─── Given entries

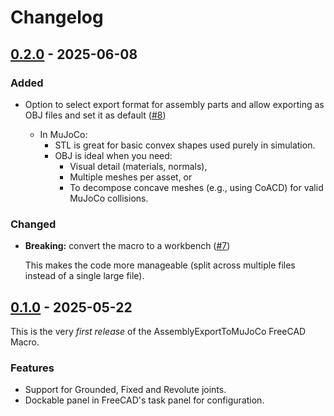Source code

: # Changelog

## [0.2.0](https://github.com/AnesBenmerzoug/FreeCAD-Assembly2MuJoCo/releases/tag/v0.2.0) - 2025-06-08

### Added

- Option to select export format for assembly parts and allow exporting as OBJ files and set it as default ([#8](https://github.com/AnesBenmerzoug/FreeCAD-Assembly2MuJoCo/pull/8))

  - In MuJoCo:
    - STL is great for basic convex shapes used purely in simulation.
    - OBJ is ideal when you need:
      - Visual detail (materials, normals),
      - Multiple meshes per asset, or
      - To decompose concave meshes (e.g., using CoACD) for valid MuJoCo collisions.

### Changed

- **Breaking:** convert the macro to a workbench ([#7](https://github.com/AnesBenmerzoug/FreeCAD-Assembly2MuJoCo/pull/7))

  This makes the code more manageable (split across multiple files instead of a single large file).

## [0.1.0](https://github.com/AnesBenmerzoug/FreeCAD-Assembly2MuJoCo/releases/tag/v0.1.0) - 2025-05-22

This is the very _first release_ of the AssemblyExportToMuJoCo FreeCAD Macro.

### Features

- Support for Grounded, Fixed and Revolute joints.
- Dockable panel in FreeCAD's task panel for configuration.

[0.1.0]: https://github.com/AnesBenmerzoug/FreeCAD-Macro-AssemblyExportToMuJoCo/releases/tag/v0.1.0
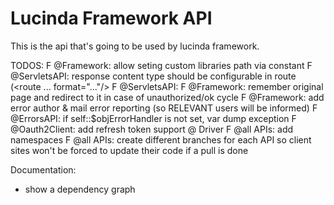 # Lucinda Framework API

This is the api that's going to be used by lucinda framework.

TODOS:
F @Framework: allow seting custom libraries path via constant
F @ServletsAPI: response content type should be configurable in route (<route ... format="..."/>
F @ServletsAPI: <routes ref="XML_PATH"/>
F @Framework: remember original page and redirect to it in case of unauthorized/ok cycle
F @Framework: add error author & mail error reporting (so RELEVANT users will be informed)
F @ErrorsAPI: if self::$objErrorHandler is not set, var dump exception
F @Oauth2Client: add refresh token support @ Driver
F @all APIs: add namespaces
F @all APIs: create different branches for each API so client sites won't be forced to update their code if a pull is done

Documentation:
- show a dependency graph
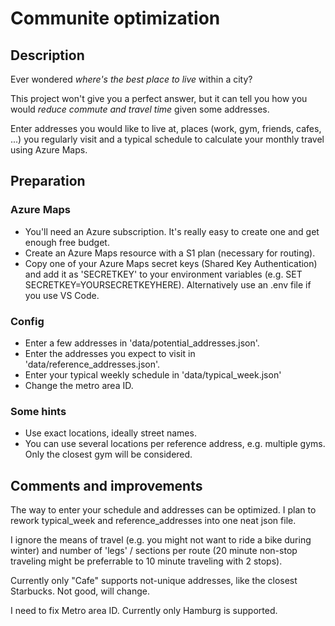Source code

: # Communite optimization
## Description

Ever wondered *where's the best place to live* within a city?

This project won't give you a perfect answer, but it can tell you how you would *reduce commute and travel time* given some addresses.

Enter addresses you would like to live at, places (work, gym, friends, cafes, ...) you regularly visit and a typical schedule to calculate your monthly travel using Azure Maps.

## Preparation
### Azure Maps
* You'll need an Azure subscription. It's really easy to create one and get enough free budget.
* Create an Azure Maps resource with a S1 plan (necessary for routing).
* Copy one of your Azure Maps secret keys (Shared Key Authentication) and add it as 'SECRETKEY' to your environment variables (e.g. SET SECRETKEY=YOURSECRETKEYHERE). Alternatively use an .env file if you use VS Code.

### Config
* Enter a few addresses in 'data/potential_addresses.json'.
* Enter the addresses you expect to visit in 'data/reference_addresses.json'. 
* Enter your typical weekly schedule in 'data/typical_week.json'
* Change the metro area ID.

### Some hints
* Use exact locations, ideally street names.
* You can use several locations per reference address, e.g. multiple gyms. Only the closest gym will be considered.

## Comments and improvements
The way to enter your schedule and addresses can be optimized. I plan to rework typical_week and reference_addresses into one neat json file.

I ignore the means of travel (e.g. you might not want to ride a bike during winter) and number of 'legs' / sections per route (20 minute non-stop traveling might be preferrable to 10 minute traveling with 2 stops).

Currently only "Cafe" supports not-unique addresses, like the closest Starbucks. Not good, will change.

I need to fix Metro area ID. Currently only Hamburg is supported.
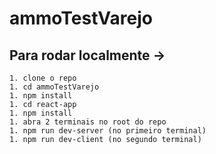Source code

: # ammoTestVarejo

## Para rodar localmente ->
	1. clone o repo
	1. cd ammoTestVarejo
	1. npm install 
	1. cd react-app
	1. npm install
	1. abra 2 terminais no root do repo
	1. npm run dev-server (no primeiro terminal)
	1. npm run dev-client (no segundo terminal)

──────

▶ Work request: Copy only this from above: the line containing "F @Framework: remember", the line containing "### Azure Maps", and all lines between, printed exactly. Leave out the pictures.

▶ Output below:
F @Framework: remember original page and redirect to it in case of unauthorized/ok cycle
F @Framework: add error author & mail error reporting (so RELEVANT users will be informed)
F @ErrorsAPI: if self::$objErrorHandler is not set, var dump exception
F @Oauth2Client: add refresh token support @ Driver
F @all APIs: add namespaces
F @all APIs: create different branches for each API so client sites won't be forced to update their code if a pull is done

Documentation:
- show a dependency graph
Source code

: # Communite optimization
## Description

Ever wondered *where's the best place to live* within a city?

This project won't give you a perfect answer, but it can tell you how you would *reduce commute and travel time* given some addresses.

Enter addresses you would like to live at, places (work, gym, friends, cafes, ...) you regularly visit and a typical schedule to calculate your monthly travel using Azure Maps.

## Preparation
### Azure Maps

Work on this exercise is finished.